Avec sa queue de cheval rouge flamboyant, une surprise réservée pour cette soirée moscovite, Fraser-Pryce (de son nom complet après son mariage en 2011) a écrasé la concurrence comme rarement. Elle n’a pas son pareil dans le sprint féminin pour arriver au sommet dans les grands rendez-vous, elle qui est désormais double championne du monde et double championne olympique sur la ligne droite - sans compter ses exploits en relais.

Cette athlète de poche, fille d’une ancienne sprinteuse et sauteuse en longueur, est entraînée par Stephen Francis, le coach rival de celui d’Usain Bolt à Kingston (Glen Mills). De quoi apporter du baume au camp Francis, dans l’ombre du clan Mills ces derniers temps.

La bombe caribéenne a laissé ses adversaires à plus de deux dixièmes: l’Ivoirienne Murielle Ahouré a pris la médaille d’argent en 10’’93 et l’Américaine Carmelita Jeter, tenante du titre, le bronze en 10’’94. Cette victoire de Fraser prolonge la forte montée en puissance, chez les hommes comme chez les dames, du sprint jamaïcain depuis 2008, aux dépens des Etats-Unis.

Lavillenie battu

Archifavori du concours de la perche, Renaud Lavillenie a failli à sa «mission». Le Français se sentait plus fort que jamais. Il venait de sauter à 6,02 m à Londres et domine (dominait) sa discipline comme personne depuis l’époque de Sergueï Bubka, lui qui est double champion d’Europe et champion olympique (sans compter ses titres en salle). Mais la couronne mondiale continue décidément d’échapper au lutin de Clermont-Ferrand.

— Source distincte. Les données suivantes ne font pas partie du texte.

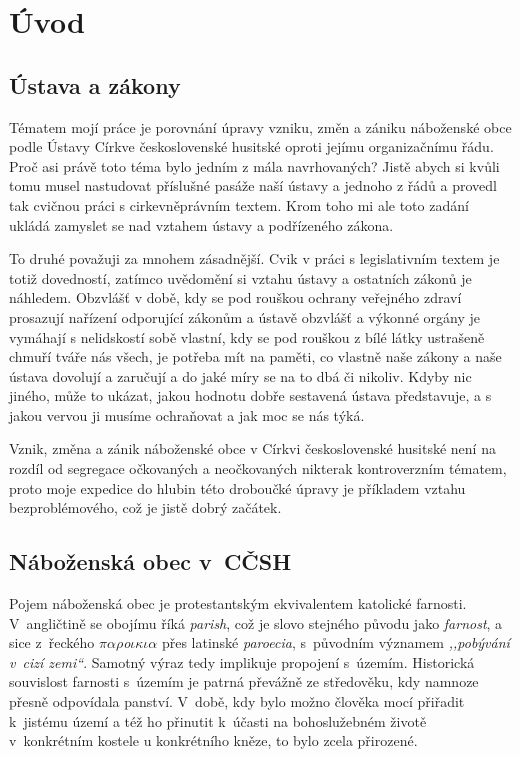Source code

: \chapter{Úvod}
\label{kap:uvod}

\section{Ústava a zákony}

Tématem mojí práce je porovnání úpravy vzniku, změn a zániku náboženské obce
podle Ústavy Církve československé husitské oproti jejímu organizačnímu řádu. Proč asi
právě toto téma bylo jedním z mála navrhovaných? Jistě abych si kvůli tomu musel
nastudovat příslušné pasáže naší ústavy a jednoho z řádů a provedl tak cvičnou
práci s cirkevněprávním textem. Krom toho mi ale toto zadání ukládá zamyslet se
nad vztahem ústavy a podřízeného zákona.

To druhé považuji za mnohem zásadnější. Cvik v práci s legislativním textem je
totiž dovedností, zatímco uvědomění si vztahu ústavy a ostatních zákonů je
náhledem. Obzvlášť v době, kdy se pod rouškou ochrany veřejného zdraví prosazují
nařízení odporující zákonům a ústavě obzvlášť a výkonné orgány je vymáhají s
nelidskostí sobě vlastní, kdy se pod rouškou z bílé látky ustrašeně chmuří tváře
nás všech, je potřeba mít na paměti, co vlastně naše zákony a naše ústava
dovolují a zaručují a do jaké míry se na to dbá či nikoliv. Kdyby nic jiného,
může to ukázat, jakou hodnotu dobře sestavená ústava představuje, a s jakou
vervou ji musíme ochraňovat a jak moc se nás týká.

Vznik, změna a zánik náboženské obce v Církvi československé husitské není na
rozdíl od segregace očkovaných a neočkovaných nikterak kontroverzním tématem,
proto moje expedice do hlubin této droboučké úpravy je příkladem vztahu
bezproblémového, což je jistě dobrý začátek.

\section{Náboženská obec v~CČSH}

Pojem náboženská obec je protestantským ekvivalentem katolické farnosti.
V~angličtině se obojímu říká \textit{parish}, což je slovo stejného původu jako
\textit{farnost}, a sice z~řeckého {$\pi\alpha\rho$\textit{o}$\iota\kappa\iota\alpha$} přes latinské
\textit{paroecia}, s~původním významem \textit{,,pobývání v~cizí zemi``}.
Samotný výraz tedy implikuje propojení s~územím.
Historická souvislost farnosti s~územím je patrná převážně ze středověku, kdy
namnoze přesně odpovídala panství.
V~době, kdy bylo možno
člověka mocí přiřadit k~jistému území a též ho přinutit k~účasti na
bohoslužebném životě v~konkrétním kostele u konkrétního kněze, to bylo zcela
přirozené.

Avec 5,89, Laviellenie a pris la deuxième place d’un concours remporté par l’Allemand Raphael Holzdeppe, avec la même hauteur. Holzdeppe s’est imposé au nombre d’essais, son rival ayant dû s’y reprendre à trois fois pour passer cette barre. Le bronze revient à un autre Allemand, Björn Otto (5,82).

De fait, Lavillenie s’est retrouvé sous pression dès le début du concours, avec un premier saut manqué à 5,65. Pendant ce temps, le trio allemand (Otto, Holzdeppe et Malte Mohr) franchissait ses barres avec aisance. L’entente n’est pas toujours cordiale entre tous ces hommes, comme l’avait démontré l’épisode du doigt d’honneur de Lavillenie adressé à Otto à Athletissima. Il faut dire que les Allemands, Otto en particulier, ont été systématiquement battus par le Français ces deux dernières années dans les compétitions majeures. Leur revanche tombe à pic.

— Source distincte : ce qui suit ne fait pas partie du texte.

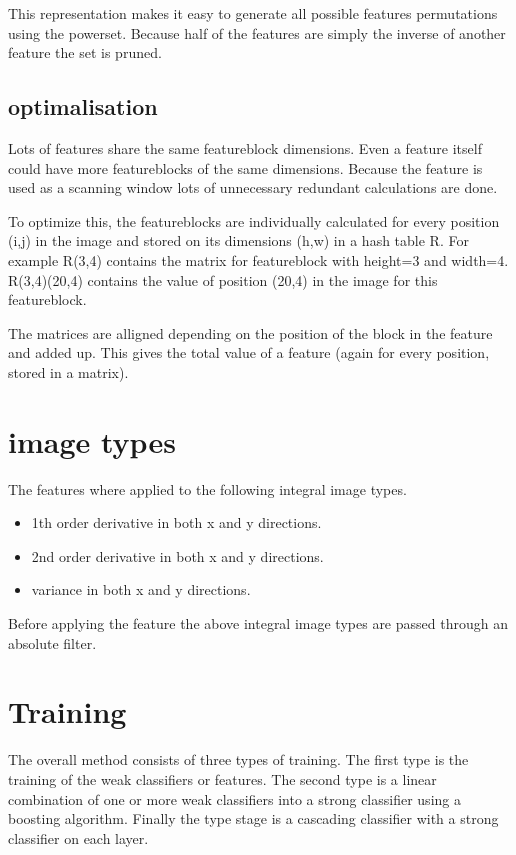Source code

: \documentclass[a4paper,11pt]{article}
\begin{document}
	This representation makes it easy to generate all possible features
	permutations using the powerset.  Because half of the features are simply
	the inverse of another feature the set is pruned.

	\subsection{optimalisation}
	Lots of features share the same featureblock dimensions. Even a feature
	itself could have more featureblocks of the same dimensions.  Because the
	feature is used as a scanning window lots of unnecessary redundant
	calculations are done.

	To optimize this, the featureblocks are individually calculated for every
	position (i,j) in the image and stored on its dimensions (h,w) in a hash
	table R.  For example R(3,4) contains the matrix for featureblock with
	height=3 and width=4.  R(3,4)(20,4) contains the value of position (20,4) in
	the image for this featureblock.

	The matrices are alligned depending on the position of the block in the
	feature and added up. This gives the total value of a feature (again for
	every position, stored in a matrix).

	\section{image types}
	The features where applied to the following integral image types.
	\begin{itemize}
		\item{1th order derivative in both x and y directions.}
		\item{2nd order derivative in both x and y directions.}
		\item{variance in both x and y directions.}
	\end{itemize}
	Before applying the feature the above integral image types are passed through an absolute filter.


\section*{Training}
The overall method consists of three types of training. The first type is the
training of the weak classifiers or features. The second type is a linear
combination of one or more weak classifiers into a strong classifier using a
boosting algorithm. Finally the type stage is a cascading classifier with a
strong classifier on each layer.
\end{document}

Lavillenie devra encore attendre, lui qui fut 3e aux Mondiaux 2009 et 2011. Mais Holzdeppe (24 ans) ne tombe pas de nulle part: il fut champion du monde juniors et détient toujours le record du monde du monde M20 (5,80).

Quatrième titre pour Valerie Adams

Le 400 m dames a connu un dénouement dramatique. Largement battue à l’entrée de la dernière ligne droite, la Britannique Christine Ohuruogu a réalisé une fin de course ahurissante pour coiffer au poteau, au millième près, l’athlète du Botswana Amantle Montsho, tenante du titre et championne olympique en titre (49’’41 pour les deux coureuses). Ohuruogu retrouve ainsi les sommets six ans après son sacre mondial à Osaka. Le bronze est revenu à la Russe Antonina Krivoshapka (49’’78).

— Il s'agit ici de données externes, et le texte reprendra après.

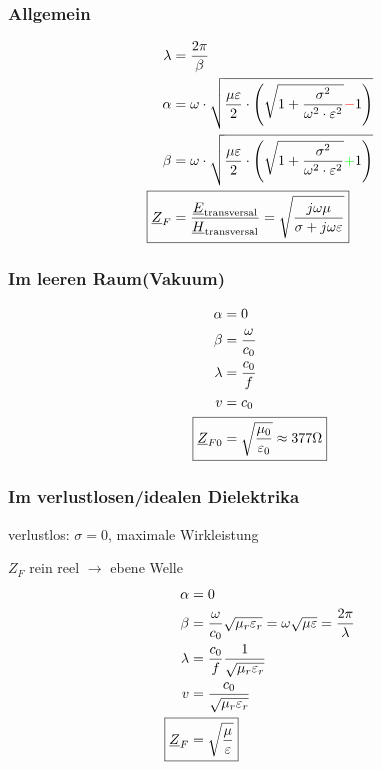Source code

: \subsubsection{Allgemein}
\begin{align*}
    \lambda                 & = \dfrac{2\pi}{\beta}                                                                                                                       \\
    \alpha                  & = \omega \cdot \sqrt{\dfrac{\mu \varepsilon}{2}\cdot \left(\sqrt{1+\dfrac{\sigma^2}{\omega^2\cdot\varepsilon^2}}{\color{red}{-}}1\right)}   \\
    \beta                   & = \omega \cdot \sqrt{\dfrac{\mu \varepsilon}{2}\cdot \left(\sqrt{1+\dfrac{\sigma^2}{\omega^2\cdot\varepsilon^2}}{\color{green}{+}}1\right)} \\
    \Aboxed{\underline{Z}_F & = \dfrac{\underline{E}_\text{transversal}}{\underline{H}_\text{transversal}} = \sqrt{\dfrac{j\omega\mu}{\sigma+j\omega\varepsilon}}}
\end{align*}

\subsubsection{Im leeren Raum(Vakuum)}
\begin{align*}
    \alpha                     & = 0                                                    \\
    \beta                      & = \dfrac{\omega}{c_0}                                  \\
    \lambda                    & = \dfrac{c_0}{f}                                       \\
    v                          & = c_0                                                  \\
    \Aboxed{\underline{Z}_{F0} & = \sqrt{\dfrac{\mu_0}{\varepsilon_0}}\approx377\Omega}
\end{align*}

\subsubsection{Im verlustlosen/idealen Dielektrika}
verlustlos: $\sigma =0$, maximale Wirkleistung 

$Z_F$ rein reel $\rightarrow$ ebene Welle
\begin{align*}
    \alpha                  & = 0                                                                                              \\
    \beta                   & = \dfrac{\omega}{c_0}\sqrt{\mu_r\varepsilon_r}=\omega\sqrt{\mu\varepsilon}=\dfrac{2\pi}{\lambda} \\
    \lambda                 & = \dfrac{c_0}{f}\dfrac{1}{\sqrt{\mu_r\varepsilon_r}}                                             \\
    v                       & = \dfrac{c_0}{\sqrt{\mu_r\varepsilon_r}}                                                         \\
    \Aboxed{\underline{Z}_F & = \sqrt{\dfrac{\mu}{\varepsilon}}}
\end{align*}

David Oliver est de retour! Le déménageur américain, après deux saisons difficiles dues à une blessure à un mollet, a remporté un 110 m haies très indécis sur le papier, en 13’’00 (meilleure performance mondiale de l’année). Il a devancé son compatriote Ryan Wilson (13’’12) et le Russe Sergey Shubenkov (13’’24). Ce dernier a profité d’une grosse faute du tenant du titre Jason Richardson (EU) sur le dernier obstacle.

L’entraîneur neuchâtelois Jean-Pierre Egger a pu fêter un cinquième titre mondial! Sa protégée Valerie Adams a remporté le concours du poids avec 20,88 m, deux ans après son titre précédent, déjà sous l’aile d’Egger. Ce dernier avait auparavant mené Werner Günthör à trois couronnes planétaires, à quoi s’ajoute un sacre olympique avec Adams à Londres en 2012.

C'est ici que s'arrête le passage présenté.